Ce mercredi 1er avril, le dispositif Réponses du SPPPI PACA tenait sa réunion de bilan à l’hôtel Ariane à Fos-sur-Mer pour montrer les avancées 2025 du plan d’actions pour l’amélioration de la qualité de l’air et à la réduction des GES sur l’arrondissement d’Istres. À cette occasion deux études majeures SCENARII-2 et BIS (Bassins Industriels et Santé) ont été présentées pour répondre aux préoccupations des habitants.
Le dispositif RÉPONSES
Le dispositif « Réponses » a été créé en 2019 par le SPPPI PACA (Secrétariat Permanent pour la Prévention des Pollutions Industrielles en région Provence-Alpes-Côte d’Azur). Il a pour objectif de recueillir les préoccupations des citoyens du pourtour de l’étang de Berre en matière de santé environnementale et plus précisément de qualité de l’air et de gaz à effet de serre pour y apporter des réponses concrètes.
Réponses réunit régulièrement l’ensemble des acteurs du territoire (associations, collectivités, État, industries, salariés, experts) pour engager des actions suite aux attentes exprimées.
Depuis 2019 :
- Plus de 5400 habitants ont été entendus.
- 165 attentes citoyennes ont été recueillies.
- 255 actions ont été mises en œuvre ou engagées.
- 59 acteurs participent aujourd’hui au dispositif.
- www.dispositif-reponses.org
SCENARII-2
L’étude SCENARII-2, coordonnée par AtmoSud avec l’ARS (Agence Régionale de Santé) PACA et la DREAL (Direction Régionale de l’Environnement de l’Aménagement et du Logement) vise à mieux comprendre les liens entre l’environnement et la santé, en évaluant les risques liés à l’inhalation chronique de polluants.
La qualité de l’air autour de l’étang de Berre a donc fait l’objet d’une étude approfondie portant sur 66 communes et 30 polluants, analysés à la fois individuellement et de manière cumulée.

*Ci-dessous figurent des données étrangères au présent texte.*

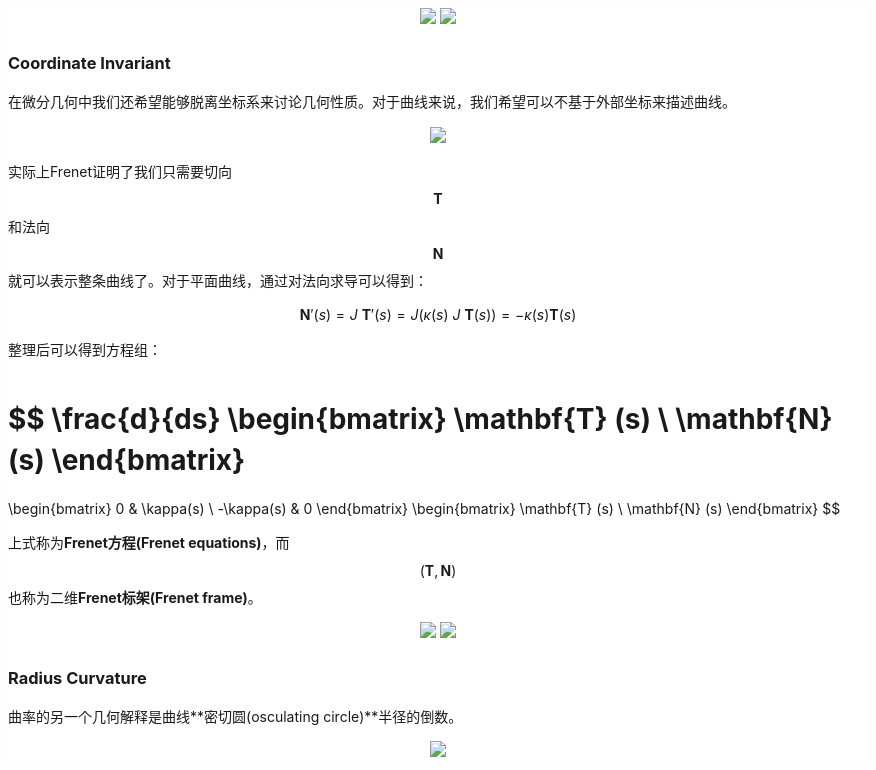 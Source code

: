 <div align=center>
<img src="https://search.pstatic.net/common?src=https://i.imgur.com/YVwxsl6.png" width="80%">
<img src="https://search.pstatic.net/common?src=https://i.imgur.com/c1kBvRl.png" width="80%">
</div>

### Coordinate Invariant

在微分几何中我们还希望能够脱离坐标系来讨论几何性质。对于曲线来说，我们希望可以不基于外部坐标来描述曲线。

<div align=center>
<img src="https://search.pstatic.net/common?src=https://i.imgur.com/hBbqgkr.png" width="80%">
</div>

实际上Frenet证明了我们只需要切向$$\mathbf{T}$$和法向$$\mathbf{N}$$就可以表示整条曲线了。对于平面曲线，通过对法向求导可以得到：

$$
\mathbf{N}' (s) = J \ \mathbf{T}' (s) = J \bigg( \kappa(s) \ J \ \mathbf{T}(s) \bigg) = -\kappa(s) \mathbf{T}(s)
$$

整理后可以得到方程组：

$$
\frac{d}{ds}
\begin{bmatrix}
\mathbf{T} (s) \\ \mathbf{N} (s)
\end{bmatrix}
=
\begin{bmatrix}
0 & \kappa(s) \\
-\kappa(s) & 0
\end{bmatrix}
\begin{bmatrix}
\mathbf{T} (s) \\ \mathbf{N} (s)
\end{bmatrix}
$$

上式称为**Frenet方程(Frenet equations)**，而$$(\mathbf{T}, \mathbf{N})$$也称为二维**Frenet标架(Frenet frame)**。

<div align=center>
<img src="https://search.pstatic.net/common?src=https://i.imgur.com/vNOPhy1.png" width="80%">
<img src="https://search.pstatic.net/common?src=https://i.imgur.com/RVdcXTf.png" width="80%">
</div>

### Radius Curvature

曲率的另一个几何解释是曲线**密切圆(osculating circle)**半径的倒数。

<div align=center>
<img src="https://search.pstatic.net/common?src=https://i.imgur.com/vBeaCCi.png" width="80%">
</div>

Lors de la première phase (2014-2015), un excès de risque sanitaire avait été identifié pour l’ensemble de la population. En réponse, des mesures ont été mises en place, notamment des réglementations plus strictes, un renforcement de la surveillance et des actions de la part des industriels.
Dix ans plus tard, les résultats de la deuxième phase (2024-2025) montrent une amélioration : les concentrations de certains polluants ont diminué ou se sont stabilisées. Cependant, un risque sanitaire persiste, notamment en raison de polluants réglementés comme l’ozone, le dioxyde d’azote et les particules fines. De plus, des risques locaux subsistent à cause du cumul de polluants, en particulier d’origine industrielle.
Globalement, l’exposition à la pollution a diminué grâce aux actions engagées. Le risque est aujourd’hui mieux connu et les mesures mises en place se révèlent efficaces, même si elles doivent encore être poursuivies pour continuer à améliorer la situation.
Bassins Industriels et Santé
L’étude conduite par Santé publique France et Ineris (Institut National de l’Environnement Industriel et des Risques) pour la première fois à l’échelle nationale analyse l’influence des bassins industriels sur plusieurs indicateurs de santé. Elle s’appuie sur l’analyse de 41 bassins industriels en France, dont ceux de Fos-sur-Mer, Berre-l’Étang et Martigues.
Cette étude écologique s’intéresse principalement à l’impact de la proximité des bassins industriels sur la santé. Les résultats montrent une influence marquée : les populations vivant près des bassins industriels présentent des risques sanitaires plus élevés que celles qui en sont éloignées.
Plus précisément, cette proximité est associée à un risque supplémentaire d’asthme chez les enfants et à un sur-risque de maladies respiratoires chroniques chez les adultes de plus de 40 ans. Ces observations mettent en évidence un lien entre l’exposition aux pollutions industrielles et certaines pathologies respiratoires.
Cependant, ces résultats doivent être interprétés avec prudence. Les conclusions individuelles ne peuvent pas être établies, car le risque sanitaire reste multifactoriel et dépend de nombreux éléments. Il est donc nécessaire de poursuivre les études pour suivre l’évolution de ces maladies dans le temps.
Dans cette perspective, une surveillance épidémiologique nationale autour des bassins industriels est prévue à partir de 2027, afin de mieux comprendre et anticiper les impacts de l’environnement sur la santé.